If there are $6$ people at a party, then either at least $3$ people met each other before the party or at least $3$ people were strangers before the party.
Solution from Xinfeng Zhou's A practical Guide to Quantitative Finance:
Let's say that you are the $6^{th}$ person at the party. Then by generalized Pigeon Hole Principle, among the remaining $5$ people, we conclude that either at least $3$ people met you or at least $3$ people did not meet you. Now let's explore these two mutually exclusive and collectively exhaustive scenarios:
Case 1: Suppose that at least $3$ people have met you before. If two people in this group met each other, you and the pair ($3$ people) met each other. If no pair among these people met each other, then these people ($\ge 3$ people) did not meet each other. In either sub-case, the conclusion holds.
Case 2: Suppose at least $3$ people have not met you before. If two people in this group did not meet each other, you and the pair ($3$ people) did not meet each other. If all pairs among these people knew each other, then these people ($\ge 3$ people) met each other. Again, in either sub-case, the conclusion holds.
My doubt is this:
How can we say that either three people met me, or three did not? I can visualize the pigeon(person from $1$ to $5$) and hole (either met or did not meet), but if we look at the five people present here, each could have independently met or did not meet me.
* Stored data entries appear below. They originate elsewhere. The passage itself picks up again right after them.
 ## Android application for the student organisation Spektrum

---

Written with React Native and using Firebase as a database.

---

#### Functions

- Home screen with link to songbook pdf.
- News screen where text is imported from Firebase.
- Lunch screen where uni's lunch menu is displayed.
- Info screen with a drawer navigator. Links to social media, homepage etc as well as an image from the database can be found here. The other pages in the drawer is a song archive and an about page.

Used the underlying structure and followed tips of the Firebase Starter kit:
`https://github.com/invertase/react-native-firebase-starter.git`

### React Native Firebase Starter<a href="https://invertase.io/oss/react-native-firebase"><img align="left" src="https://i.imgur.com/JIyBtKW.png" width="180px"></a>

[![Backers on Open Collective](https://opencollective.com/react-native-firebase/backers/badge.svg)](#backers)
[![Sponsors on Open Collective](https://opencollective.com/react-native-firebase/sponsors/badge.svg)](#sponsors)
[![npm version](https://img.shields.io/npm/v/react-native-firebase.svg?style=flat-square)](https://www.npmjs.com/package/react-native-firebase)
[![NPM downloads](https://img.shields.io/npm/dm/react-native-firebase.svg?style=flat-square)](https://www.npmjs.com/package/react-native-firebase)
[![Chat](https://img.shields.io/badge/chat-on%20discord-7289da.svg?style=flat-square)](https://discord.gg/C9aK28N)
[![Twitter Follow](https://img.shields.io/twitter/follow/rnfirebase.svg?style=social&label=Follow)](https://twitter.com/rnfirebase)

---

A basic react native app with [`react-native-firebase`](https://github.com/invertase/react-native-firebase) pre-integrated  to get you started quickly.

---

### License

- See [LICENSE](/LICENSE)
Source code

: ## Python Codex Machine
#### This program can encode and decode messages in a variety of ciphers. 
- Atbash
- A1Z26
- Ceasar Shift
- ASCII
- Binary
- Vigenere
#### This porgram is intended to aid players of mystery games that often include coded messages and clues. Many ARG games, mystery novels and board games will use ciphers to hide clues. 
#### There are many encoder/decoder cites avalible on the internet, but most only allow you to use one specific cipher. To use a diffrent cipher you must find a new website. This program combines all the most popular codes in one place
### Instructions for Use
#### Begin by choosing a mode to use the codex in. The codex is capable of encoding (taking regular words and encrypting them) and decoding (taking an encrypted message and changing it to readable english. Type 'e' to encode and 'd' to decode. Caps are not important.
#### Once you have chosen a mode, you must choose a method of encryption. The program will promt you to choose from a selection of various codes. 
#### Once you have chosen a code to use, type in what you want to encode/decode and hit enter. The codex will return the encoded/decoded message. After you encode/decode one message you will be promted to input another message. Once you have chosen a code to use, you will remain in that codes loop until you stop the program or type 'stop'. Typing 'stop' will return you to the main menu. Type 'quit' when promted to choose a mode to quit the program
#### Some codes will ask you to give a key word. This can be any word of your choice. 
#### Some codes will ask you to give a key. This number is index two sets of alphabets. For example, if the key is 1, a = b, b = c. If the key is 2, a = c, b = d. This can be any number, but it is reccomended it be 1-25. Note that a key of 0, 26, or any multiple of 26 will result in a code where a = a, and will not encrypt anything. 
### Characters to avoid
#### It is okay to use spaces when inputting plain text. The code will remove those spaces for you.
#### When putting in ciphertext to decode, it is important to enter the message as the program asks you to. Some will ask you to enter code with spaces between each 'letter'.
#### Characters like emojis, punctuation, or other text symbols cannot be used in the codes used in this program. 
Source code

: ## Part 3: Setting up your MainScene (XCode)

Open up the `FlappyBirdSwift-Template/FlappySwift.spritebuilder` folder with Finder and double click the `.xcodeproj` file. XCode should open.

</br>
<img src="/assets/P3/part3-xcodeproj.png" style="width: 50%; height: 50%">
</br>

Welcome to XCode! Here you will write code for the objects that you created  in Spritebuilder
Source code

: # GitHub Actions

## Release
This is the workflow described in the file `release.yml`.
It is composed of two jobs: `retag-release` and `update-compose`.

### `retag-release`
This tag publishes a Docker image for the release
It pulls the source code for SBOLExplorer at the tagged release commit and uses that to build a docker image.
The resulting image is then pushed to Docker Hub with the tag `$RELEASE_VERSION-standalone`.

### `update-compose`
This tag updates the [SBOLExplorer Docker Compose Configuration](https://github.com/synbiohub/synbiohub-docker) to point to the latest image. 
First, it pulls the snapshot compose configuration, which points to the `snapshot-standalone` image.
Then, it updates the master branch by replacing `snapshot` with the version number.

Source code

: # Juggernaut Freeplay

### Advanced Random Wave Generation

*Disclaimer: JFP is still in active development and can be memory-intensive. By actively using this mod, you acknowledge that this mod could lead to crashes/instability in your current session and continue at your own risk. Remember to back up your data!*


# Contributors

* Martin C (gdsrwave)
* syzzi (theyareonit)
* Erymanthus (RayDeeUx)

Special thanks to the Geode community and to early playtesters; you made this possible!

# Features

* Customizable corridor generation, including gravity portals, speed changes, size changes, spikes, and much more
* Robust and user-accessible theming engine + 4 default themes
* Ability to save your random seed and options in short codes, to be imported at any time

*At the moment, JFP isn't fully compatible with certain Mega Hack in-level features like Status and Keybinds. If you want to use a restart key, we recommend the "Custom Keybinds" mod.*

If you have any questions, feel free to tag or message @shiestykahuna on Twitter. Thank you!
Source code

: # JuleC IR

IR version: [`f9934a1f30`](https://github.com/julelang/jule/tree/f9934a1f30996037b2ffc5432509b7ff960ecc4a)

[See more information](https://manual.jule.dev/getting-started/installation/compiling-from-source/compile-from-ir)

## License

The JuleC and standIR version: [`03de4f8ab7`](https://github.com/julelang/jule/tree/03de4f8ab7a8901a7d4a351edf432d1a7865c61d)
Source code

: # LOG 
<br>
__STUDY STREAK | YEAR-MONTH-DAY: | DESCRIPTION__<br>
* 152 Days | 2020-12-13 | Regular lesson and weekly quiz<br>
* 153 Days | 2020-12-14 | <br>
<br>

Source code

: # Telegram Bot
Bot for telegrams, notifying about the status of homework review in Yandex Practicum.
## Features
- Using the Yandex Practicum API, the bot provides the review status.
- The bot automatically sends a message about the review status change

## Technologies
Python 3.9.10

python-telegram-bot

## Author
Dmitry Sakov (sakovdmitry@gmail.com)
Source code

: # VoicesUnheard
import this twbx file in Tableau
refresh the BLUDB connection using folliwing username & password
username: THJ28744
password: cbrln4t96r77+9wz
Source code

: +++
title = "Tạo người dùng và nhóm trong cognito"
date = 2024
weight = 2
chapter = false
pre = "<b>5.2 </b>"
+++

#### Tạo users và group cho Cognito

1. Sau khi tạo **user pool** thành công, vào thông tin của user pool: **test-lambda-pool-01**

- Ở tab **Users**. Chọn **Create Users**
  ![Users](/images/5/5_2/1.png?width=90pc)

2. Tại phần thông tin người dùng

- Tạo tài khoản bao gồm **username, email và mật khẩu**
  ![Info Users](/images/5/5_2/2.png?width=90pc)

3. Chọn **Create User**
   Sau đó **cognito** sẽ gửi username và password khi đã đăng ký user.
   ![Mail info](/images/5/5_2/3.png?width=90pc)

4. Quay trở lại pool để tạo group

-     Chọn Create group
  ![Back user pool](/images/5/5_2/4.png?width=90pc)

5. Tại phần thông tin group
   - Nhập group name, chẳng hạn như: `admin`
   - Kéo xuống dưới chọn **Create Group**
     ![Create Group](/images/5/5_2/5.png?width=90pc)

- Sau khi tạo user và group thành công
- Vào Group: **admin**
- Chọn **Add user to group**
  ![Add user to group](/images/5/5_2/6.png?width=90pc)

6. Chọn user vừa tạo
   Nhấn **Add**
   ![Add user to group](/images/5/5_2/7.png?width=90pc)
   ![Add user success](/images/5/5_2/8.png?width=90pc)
Mostly to get this out of the unanswered question line:
If you have n lines, at least half are one color. That shows, that at least 3 of 5 lines drawn from any one person, have to be one of the two colors. It then follows, that you can't connect the three with that color line; or you'd make a triangle with those 3. If you connect them all with the opposite color you form the triangle of the opposite color. The relations described by the lines, are symmetric.